Thank you, Mr. Chairman. Obviously, this is not happy news for any of us to have to ante up with $15 million that is GNWT money that could be spent on something else. I was never a supporter of the bridge. I just didn’t think we needed it. Other people thought it was a really high priority and thought it was really important to push it forward regardless of the cost
going up, regardless of the cost benefit analysis not being very favourable. There were people who thought that it was important to push this ahead.
Back in the 14th Assembly, when we passed the
Deh Cho Bridge legislation, I mean, everything seemed all kind of motherhood and sweet and, you know, I mean, who could say that we wouldn’t want bridge infrastructure, who could say that we wouldn’t want to have a bridge over the Mackenzie River at Fort Providence? I mean, that’s the problem, sometimes these things seem like a really good idea at the start, but when it gets closer to the time when we actually have to get involved in the working out of everything, it sometimes can take a turn.

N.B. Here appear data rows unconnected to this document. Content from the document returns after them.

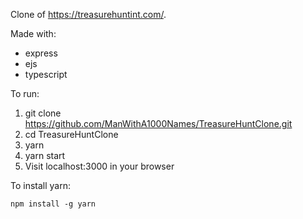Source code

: Clone of https://treasurehuntint.com/.

Made with:

- express
- ejs
- typescript

To run:

1. git clone https://github.com/ManWithA1000Names/TreasureHuntClone.git
2. cd TreasureHuntClone
3. yarn
4. yarn start
3. Visit localhost:3000 in your browser

To install yarn:
```
npm install -g yarn
```
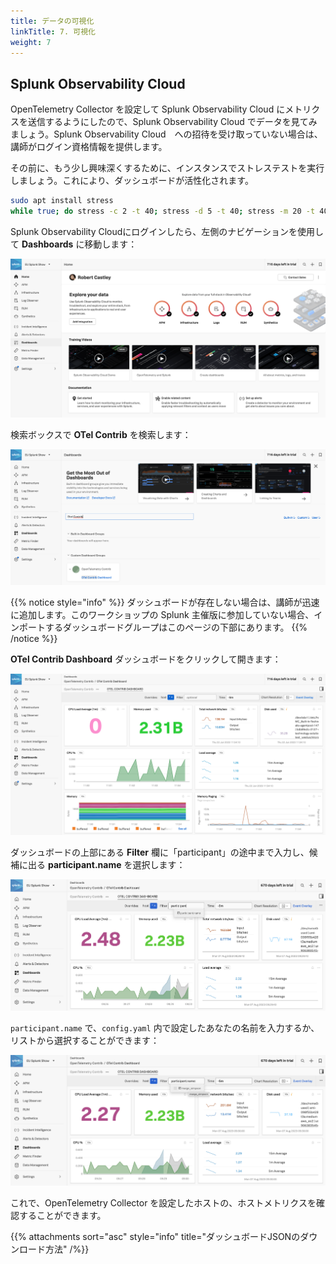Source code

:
 ```yaml
---
title: データの可視化
linkTitle: 7. 可視化
weight: 7
---
```


## Splunk Observability Cloud

OpenTelemetry Collector を設定して Splunk Observability Cloud にメトリクスを送信するようにしたので、Splunk Observability Cloud でデータを見てみましょう。Splunk Observability Cloud　への招待を受け取っていない場合は、講師がログイン資格情報を提供します。

その前に、もう少し興味深くするために、インスタンスでストレステストを実行しましょう。これにより、ダッシュボードが活性化されます。

``` bash
sudo apt install stress
while true; do stress -c 2 -t 40; stress -d 5 -t 40; stress -m 20 -t 40; done
```

Splunk Observability Cloudにログインしたら、左側のナビゲーションを使用して **Dashboards** に移動します：

![menu-dashboards](../images/menu-dashboards.png)

検索ボックスで **OTel Contrib** を検索します：

![search-dashboards](../images/search-dashboards.png)

{{% notice style="info" %}}
ダッシュボードが存在しない場合は、講師が迅速に追加します。このワークショップの Splunk 主催版に参加していない場合、インポートするダッシュボードグループはこのページの下部にあります。
{{% /notice %}}

**OTel Contrib Dashboard** ダッシュボードをクリックして開きます：

![otel-dashboard](../images/otel-dashboard.png)

ダッシュボードの上部にある **Filter** 欄に「participant」の途中まで入力し、候補に出る **participant.name** を選択します：

![search-filter](../images/search-filter.png)

`participant.name` で、`config.yaml` 内で設定したあなたの名前を入力するか、リストから選択することができます：

![select-conf-attendee-name](../images/select-participant-name.png)

これで、OpenTelemetry Collector を設定したホストの、ホストメトリクスを確認することができます。

{{% attachments sort="asc" style="info" title="ダッシュボードJSONのダウンロード方法" /%}}
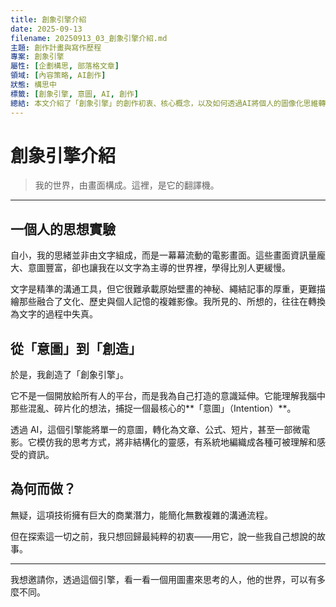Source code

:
 ```yaml
---
title: 創象引擎介紹
date: 2025-09-13
filename: 20250913_03_創象引擎介紹.md
主題: 創作計畫與寫作歷程
專案: 創象引擎
屬性: [企劃構思, 部落格文章]
領域: [內容策略, AI創作]
狀態: 構思中
標籤: [創象引擎, 意圖, AI, 創作]
總結: 本文介紹了「創象引擎」的創作初衷、核心概念，以及如何透過AI將個人的圖像化思維轉化為結構化的內容。
---
```

# 創象引擎介紹

> 我的世界，由畫面構成。這裡，是它的翻譯機。

---

## 一個人的思想實驗

自小，我的思緒並非由文字組成，而是一幕幕流動的電影畫面。這些畫面資訊量龐大、意圖豐富，卻也讓我在以文字為主導的世界裡，學得比別人更緩慢。

文字是精準的溝通工具，但它很難承載原始壁畫的神秘、繩結記事的厚重，更難描繪那些融合了文化、歷史與個人記憶的複雜影像。我所見的、所想的，往往在轉換為文字的過程中失真。

## 從「意圖」到「創造」

於是，我創造了「創象引擎」。

它不是一個開放給所有人的平台，而是我為自己打造的意識延伸。它能理解我腦中那些混亂、碎片化的想法，捕捉一個最核心的**「意圖」（Intention）**。

透過 AI，這個引擎能將單一的意圖，轉化為文章、公式、短片，甚至一部微電影。它模仿我的思考方式，將非結構化的靈感，有系統地編織成各種可被理解和感受的資訊。

## 為何而做？

無疑，這項技術擁有巨大的商業潛力，能簡化無數複雜的溝通流程。

但在探索這一切之前，我只想回歸最純粹的初衷——用它，說一些我自己想說的故事。

---

我想邀請你，透過這個引擎，看一看一個用圖畫來思考的人，他的世界，可以有多麼不同。
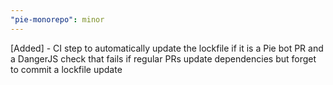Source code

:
 ```yaml
---
"pie-monorepo": minor
---
```


[Added] - CI step to automatically update the lockfile if it is a Pie bot PR and a DangerJS check that fails if regular PRs update dependencies but forget to commit a lockfile update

The other thing that was really hard to say no to was the fact that it was self-financing. So it seemed kind of innocuous in terms of our government’s exposure at the time. We were told that the tolls would pay for the bridge. It made a lot of sense, actually, but I still didn’t think that it was… I didn’t have any great fears in the beginning about the kind of stuff we’re facing right now, but as time went on the thing got really changed a lot.
So here we are today. We’re looking at voting GNWT money into this. I would like the people who are owed money and who have done work in good faith on the bridge, I would like them to get paid. In that sense, I think that this goes some ways toward our government doing the honourable thing in terms of respecting those people who have done work and who would be financially very negatively impacted by not getting paid for the work that they’ve done.
I don’t know about the going to tender part. It seems that that would be a good thing if it could save something like $15 million and we weren’t having to come to the table with this. However, I’m not sure what all is involved in that and what kind of documents would have to be in order in order to do that.
Mr. Chairman, well, we could spend a whole lot of time here talking about what we could have, should have, would have, but I’m not really sure that that’s a worthwhile exercise at this juncture either.
The public/private partnership of this aspect has made it a very different type of capital project and creature than what we are used to dealing with as public governments managing capital infrastructure budgets and capital projects. This has made it a very, very different process. It’s not one we’re familiar with and it has caused some concern. I’m still hopeful that someday I hope that my grandchildren will be driving over that bridge going I’m really glad they built this back in 2010 when the cost was only $200 million instead of today when it would have been $400 million. I don’t know. I mean, everybody says why didn’t we build it 30 years ago when we were talking about it and it only would
have been $15 million. So I don’t know what inflation is going to do. I don’t know what’s going to happen. Hopefully somebody will look back on us and say this was a good idea, because it doesn’t feel like it right now.
I think it is an opportune time if the government is going to become more involved to examine this, even if it’s in the sense of, kind of a post-mortem of where we’ve been so far, I think it would be really good to examine this and see how we would have done things differently if we could have. But I think we do need to get on with finishing this project. My time is up already?
That’s okay, Mr. Chairman. That’s all I had to say for now. Thank you.